**Work request**
Would you please reproduce all the entries exactly, leaving the pictures out?

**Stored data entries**

[Start of section]

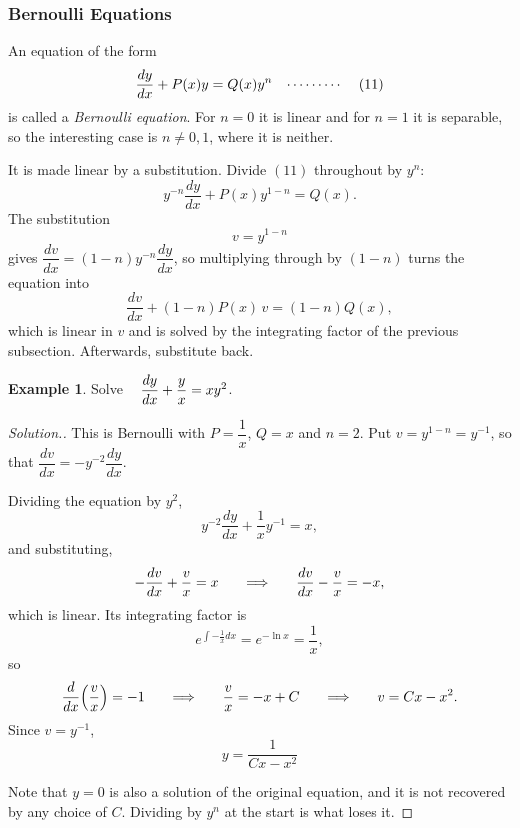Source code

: \documentclass[11pt,a4paper]{article}
\theoremstyle{definition}
\newtheorem{exa}[thm]{Example}
\newenvironment{solution}
  {\renewcommand{\qedsymbol}{}\begin{proof}[\textit{Solution}.]}
  {\end{proof}}
\begin{document}
\subsubsection{Bernoulli Equations}

An equation of the form
$$\frac{dy}{dx} + P(x)y = Q(x)y^n \hspace{0.3cm}\cdots\cdots\cdots\hspace{0.4cm} (11)$$
is called a \emph{Bernoulli equation}. For $n = 0$ it is linear and for $n = 1$
it is separable, so the interesting case is $n \neq 0, 1$, where it is neither.

It is made linear by a substitution. Divide $(11)$ throughout by $y^n$:
$$y^{-n}\frac{dy}{dx} + P(x)y^{1-n} = Q(x).$$
The substitution
$$\boxed{v = y^{1-n}}$$
gives $\dfrac{dv}{dx} = (1-n)y^{-n}\dfrac{dy}{dx}$, so multiplying through by
$(1-n)$ turns the equation into
$$\frac{dv}{dx} + (1-n)P(x)\,v = (1-n)Q(x),$$
which is linear in $v$ and is solved by the integrating factor of the previous
subsection. Afterwards, substitute back.

\begin{exa}
Solve $\hspace{0.3cm}\dfrac{dy}{dx} + \dfrac{y}{x} = xy^2$.
\end{exa}

\begin{solution}
This is Bernoulli with $P = \dfrac{1}{x}$, $Q = x$ and $n = 2$. Put
$v = y^{1-n} = y^{-1}$, so that
$\dfrac{dv}{dx} = -y^{-2}\dfrac{dy}{dx}$.

Dividing the equation by $y^2$,
$$y^{-2}\frac{dy}{dx} + \frac{1}{x}y^{-1} = x ,$$
and substituting,
$$-\frac{dv}{dx} + \frac{v}{x} = x
\hspace{0.5cm}\implies\hspace{0.5cm}
\frac{dv}{dx} - \frac{v}{x} = -x ,$$
which is linear. Its integrating factor is
$$e^{\int -\frac{1}{x}dx} = e^{-\ln x} = \frac{1}{x},$$
so
$$\frac{d}{dx}\Big(\frac{v}{x}\Big) = -1
\hspace{0.5cm}\implies\hspace{0.5cm} \frac{v}{x} = -x + C
\hspace{0.5cm}\implies\hspace{0.5cm} v = Cx - x^2 .$$
Since $v = y^{-1}$,
$$\boxed{y = \frac{1}{Cx - x^2}}$$

Note that $y = 0$ is also a solution of the original equation, and it is not
recovered by any choice of $C$. Dividing by $y^n$ at the start is what loses it.
\end{solution}
\end{document}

[End of section]

**Answer box**
Source code

: \documentclass[11pt,a4paper]{article}
\theoremstyle{definition}
\newtheorem{exa}[thm]{Example}
\newenvironment{solution}
  {\renewcommand{\qedsymbol}{}\begin{proof}[\textit{Solution}.]}
  {\end{proof}}
\begin{document}
\subsubsection{Bernoulli Equations}

An equation of the form
$$\frac{dy}{dx} + P(x)y = Q(x)y^n \hspace{0.3cm}\cdots\cdots\cdots\hspace{0.4cm} (11)$$
is called a \emph{Bernoulli equation}. For $n = 0$ it is linear and for $n = 1$
it is separable, so the interesting case is $n \neq 0, 1$, where it is neither.

It is made linear by a substitution. Divide $(11)$ throughout by $y^n$:
$$y^{-n}\frac{dy}{dx} + P(x)y^{1-n} = Q(x).$$
The substitution
$$\boxed{v = y^{1-n}}$$
gives $\dfrac{dv}{dx} = (1-n)y^{-n}\dfrac{dy}{dx}$, so multiplying through by
$(1-n)$ turns the equation into
$$\frac{dv}{dx} + (1-n)P(x)\,v = (1-n)Q(x),$$
which is linear in $v$ and is solved by the integrating factor of the previous
subsection. Afterwards, substitute back.

\begin{exa}
Solve $\hspace{0.3cm}\dfrac{dy}{dx} + \dfrac{y}{x} = xy^2$.
\end{exa}

\begin{solution}
This is Bernoulli with $P = \dfrac{1}{x}$, $Q = x$ and $n = 2$. Put
$v = y^{1-n} = y^{-1}$, so that
$\dfrac{dv}{dx} = -y^{-2}\dfrac{dy}{dx}$.

Dividing the equation by $y^2$,
$$y^{-2}\frac{dy}{dx} + \frac{1}{x}y^{-1} = x ,$$
and substituting,
$$-\frac{dv}{dx} + \frac{v}{x} = x
\hspace{0.5cm}\implies\hspace{0.5cm}
\frac{dv}{dx} - \frac{v}{x} = -x ,$$
which is linear. Its integrating factor is
$$e^{\int -\frac{1}{x}dx} = e^{-\ln x} = \frac{1}{x},$$
so
$$\frac{d}{dx}\Big(\frac{v}{x}\Big) = -1
\hspace{0.5cm}\implies\hspace{0.5cm} \frac{v}{x} = -x + C
\hspace{0.5cm}\implies\hspace{0.5cm} v = Cx - x^2 .$$
Since $v = y^{-1}$,
$$\boxed{y = \frac{1}{Cx - x^2}}$$

Note that $y = 0$ is also a solution of the original equation, and it is not
recovered by any choice of $C$. Dividing by $y^n$ at the start is what loses it.
\end{solution}
\end{document}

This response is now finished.